» WHAT YOU SHOULD DO: Each entry below should be output exactly, apart from its images.

» Records contained in a dataset:
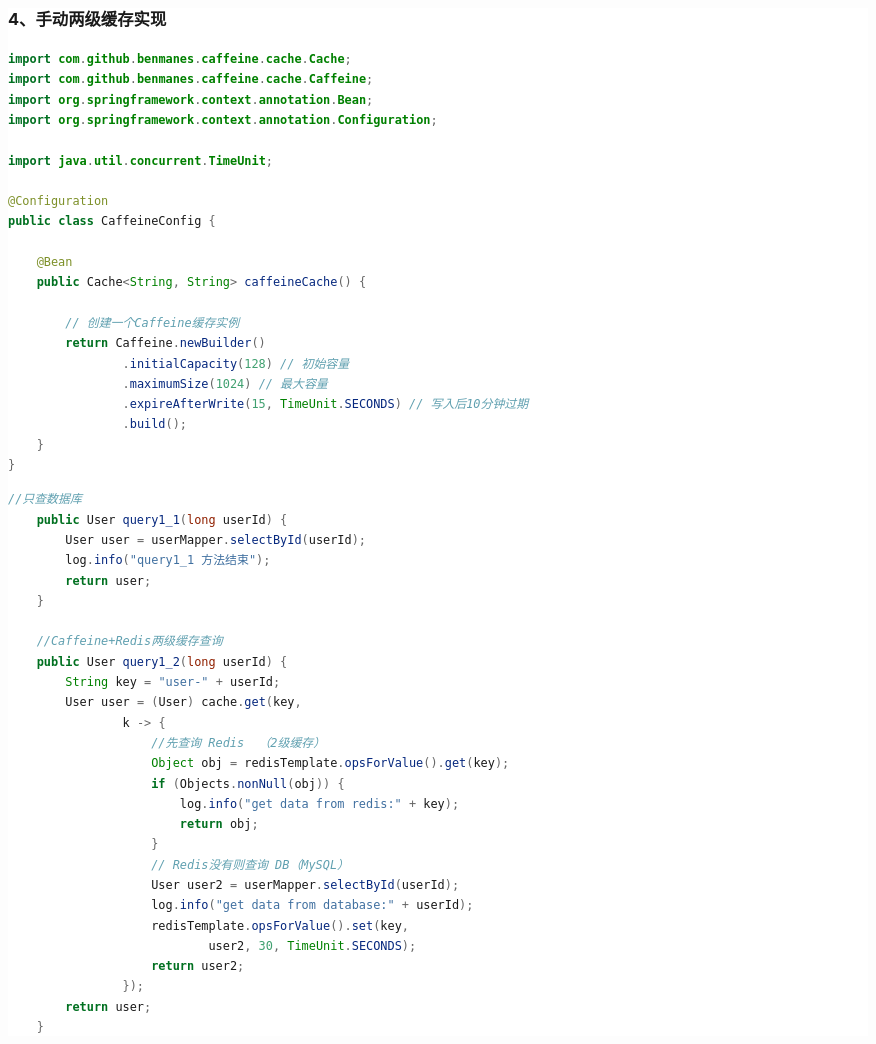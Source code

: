 ### 4、手动两级缓存实现

```java
import com.github.benmanes.caffeine.cache.Cache;
import com.github.benmanes.caffeine.cache.Caffeine;
import org.springframework.context.annotation.Bean;
import org.springframework.context.annotation.Configuration;

import java.util.concurrent.TimeUnit;

@Configuration
public class CaffeineConfig {

    @Bean
    public Cache<String, String> caffeineCache() {

        // 创建一个Caffeine缓存实例
        return Caffeine.newBuilder()
                .initialCapacity(128) // 初始容量
                .maximumSize(1024) // 最大容量
                .expireAfterWrite(15, TimeUnit.SECONDS) // 写入后10分钟过期
                .build();
    }
}
```

```java
//只查数据库
    public User query1_1(long userId) {
        User user = userMapper.selectById(userId);
        log.info("query1_1 方法结束");
        return user;
    }

    //Caffeine+Redis两级缓存查询
    public User query1_2(long userId) {
        String key = "user-" + userId;
        User user = (User) cache.get(key,
                k -> {
                    //先查询 Redis  （2级缓存）
                    Object obj = redisTemplate.opsForValue().get(key);
                    if (Objects.nonNull(obj)) {
                        log.info("get data from redis:" + key);
                        return obj;
                    }
                    // Redis没有则查询 DB（MySQL）
                    User user2 = userMapper.selectById(userId);
                    log.info("get data from database:" + userId);
                    redisTemplate.opsForValue().set(key, 
                            user2, 30, TimeUnit.SECONDS);
                    return user2;
                });
        return user;
    }
```
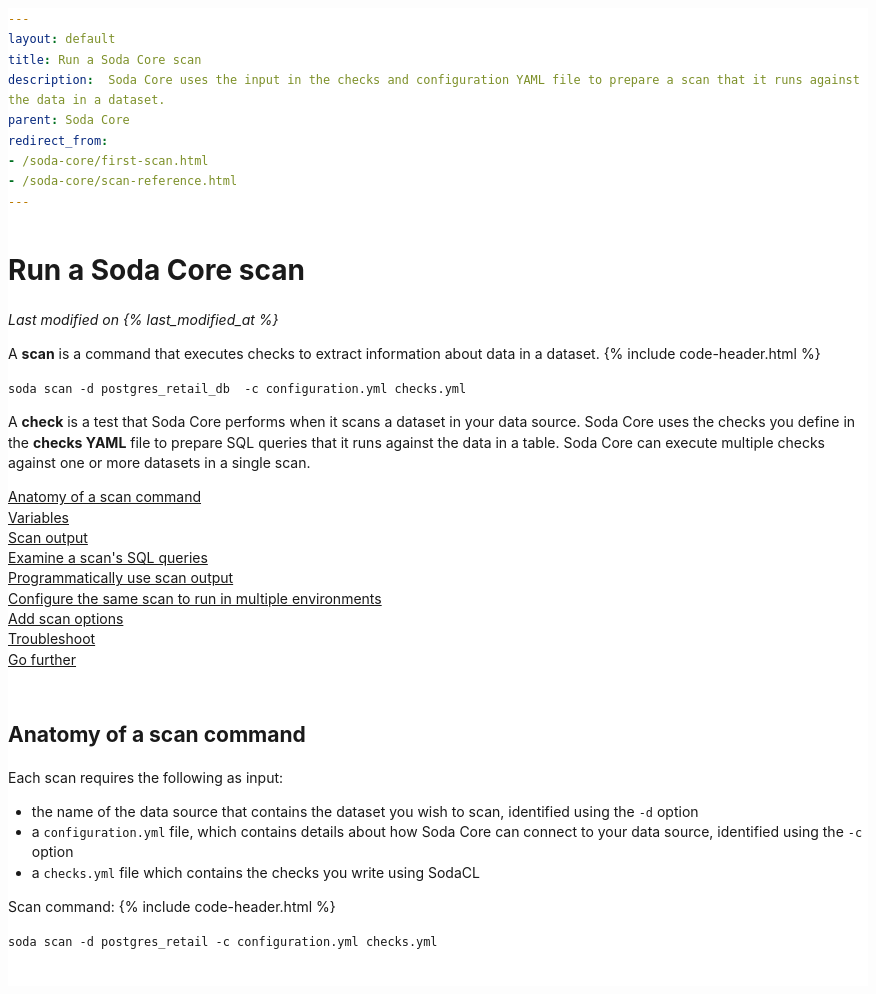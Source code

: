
 ```yaml
---
layout: default
title: Run a Soda Core scan
description:  Soda Core uses the input in the checks and configuration YAML file to prepare a scan that it runs against the data in a dataset.
parent: Soda Core
redirect_from:
- /soda-core/first-scan.html
- /soda-core/scan-reference.html
---
```


# Run a Soda Core scan 
*Last modified on {% last_modified_at %}*

A **scan** is a command that executes checks to extract information about data in a dataset. 
{% include code-header.html %}
```shell
soda scan -d postgres_retail_db  -c configuration.yml checks.yml
```

A **check** is a test that Soda Core performs when it scans a dataset in your data source. Soda Core uses the checks you define in the **checks YAML** file to prepare SQL queries that it runs against the data in a table. Soda Core can execute multiple checks against one or more datasets in a single scan. 

[Anatomy of a scan command](#anatomy-of-a-scan-command)<br />
[Variables](#variables)<br />
[Scan output](#scan-output)<br />
[Examine a scan's SQL queries](#examine-a-scans-sql-queries)<br />
[Programmatically use scan output](#programmatically-use-scan-output)<br />
[Configure the same scan to run in multiple environments](#configure-the-same-scan-to-run-in-multiple-environments)<br />
[Add scan options](#add-scan-options)<br />
[Troubleshoot](#troubleshoot)<br />
[Go further](#go-further) <br />
<br />

## Anatomy of a scan command

Each scan requires the following as input:

* the name of the data source that contains the dataset you wish to scan, identified using the `-d` option
* a `configuration.yml` file, which contains details about how Soda Core can connect to your data source, identified using the `-c` option
* a `checks.yml` file which contains the checks you write using SodaCL

Scan command:
{% include code-header.html %}
```shell
soda scan -d postgres_retail -c configuration.yml checks.yml
```
<br />
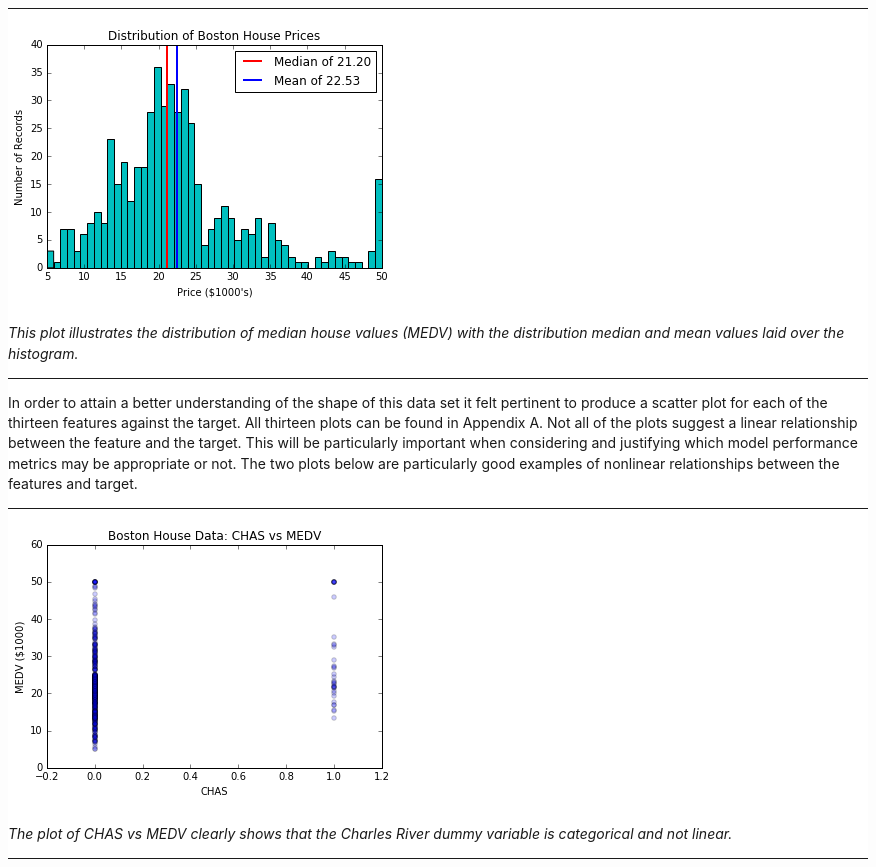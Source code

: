 ___
![Summary distribution of Boston house prices](./assets/summary_distribution_of_boston_house_prices.png)

*This plot illustrates the distribution of median house values (MEDV) with the distribution median and mean values laid over the histogram.*
___

In order to attain a better understanding of the shape of this data set it felt pertinent to produce a scatter plot for each of the thirteen features against the target. All thirteen plots can be found in Appendix A. Not all of the plots suggest a linear relationship between the feature and the target. This will be particularly important when considering and justifying which model performance metrics may be appropriate or not. The two plots below are particularly good examples of nonlinear relationships between the features and target.

___
![CHAS vs MEDV Scatter Plot](./assets/scatter_chas_vs_medv.png)

*The plot of CHAS vs MEDV clearly shows that the Charles River dummy variable is categorical and not linear.*
___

» YOUR SOLUTION:
Source code

: ### 4、手动两级缓存实现

```java
import com.github.benmanes.caffeine.cache.Cache;
import com.github.benmanes.caffeine.cache.Caffeine;
import org.springframework.context.annotation.Bean;
import org.springframework.context.annotation.Configuration;

import java.util.concurrent.TimeUnit;

@Configuration
public class CaffeineConfig {

    @Bean
    public Cache<String, String> caffeineCache() {

        // 创建一个Caffeine缓存实例
        return Caffeine.newBuilder()
                .initialCapacity(128) // 初始容量
                .maximumSize(1024) // 最大容量
                .expireAfterWrite(15, TimeUnit.SECONDS) // 写入后10分钟过期
                .build();
    }
}
```

```java
//只查数据库
    public User query1_1(long userId) {
        User user = userMapper.selectById(userId);
        log.info("query1_1 方法结束");
        return user;
    }

    //Caffeine+Redis两级缓存查询
    public User query1_2(long userId) {
        String key = "user-" + userId;
        User user = (User) cache.get(key,
                k -> {
                    //先查询 Redis  （2级缓存）
                    Object obj = redisTemplate.opsForValue().get(key);
                    if (Objects.nonNull(obj)) {
                        log.info("get data from redis:" + key);
                        return obj;
                    }
                    // Redis没有则查询 DB（MySQL）
                    User user2 = userMapper.selectById(userId);
                    log.info("get data from database:" + userId);
                    redisTemplate.opsForValue().set(key, 
                            user2, 30, TimeUnit.SECONDS);
                    return user2;
                });
        return user;
    }
```
Source code

:
 ```yaml
---
layout: default
title: Run a Soda Core scan
description:  Soda Core uses the input in the checks and configuration YAML file to prepare a scan that it runs against the data in a dataset.
parent: Soda Core
redirect_from:
- /soda-core/first-scan.html
- /soda-core/scan-reference.html
---
```


# Run a Soda Core scan 
*Last modified on {% last_modified_at %}*

A **scan** is a command that executes checks to extract information about data in a dataset. 
{% include code-header.html %}
```shell
soda scan -d postgres_retail_db  -c configuration.yml checks.yml
```

A **check** is a test that Soda Core performs when it scans a dataset in your data source. Soda Core uses the checks you define in the **checks YAML** file to prepare SQL queries that it runs against the data in a table. Soda Core can execute multiple checks against one or more datasets in a single scan. 

[Anatomy of a scan command](#anatomy-of-a-scan-command)<br />
[Variables](#variables)<br />
[Scan output](#scan-output)<br />
[Examine a scan's SQL queries](#examine-a-scans-sql-queries)<br />
[Programmatically use scan output](#programmatically-use-scan-output)<br />
[Configure the same scan to run in multiple environments](#configure-the-same-scan-to-run-in-multiple-environments)<br />
[Add scan options](#add-scan-options)<br />
[Troubleshoot](#troubleshoot)<br />
[Go further](#go-further) <br />
<br />

## Anatomy of a scan command

Each scan requires the following as input:

* the name of the data source that contains the dataset you wish to scan, identified using the `-d` option
* a `configuration.yml` file, which contains details about how Soda Core can connect to your data source, identified using the `-c` option
* a `checks.yml` file which contains the checks you write using SodaCL

Scan command:
{% include code-header.html %}
```shell
soda scan -d postgres_retail -c configuration.yml checks.yml
```
<br />
Source code

: ___
![Summary distribution of Boston house prices](./assets/summary_distribution_of_boston_house_prices.png)

*This plot illustrates the distribution of median house values (MEDV) with the distribution median and mean values laid over the histogram.*
___

In order to attain a better understanding of the shape of this data set it felt pertinent to produce a scatter plot for each of the thirteen features against the target. All thirteen plots can be found in Appendix A. Not all of the plots suggest a linear relationship between the feature and the target. This will be particularly important when considering and justifying which model performance metrics may be appropriate or not. The two plots below are particularly good examples of nonlinear relationships between the features and target.

___
![CHAS vs MEDV Scatter Plot](./assets/scatter_chas_vs_medv.png)

*The plot of CHAS vs MEDV clearly shows that the Charles River dummy variable is categorical and not linear.*
___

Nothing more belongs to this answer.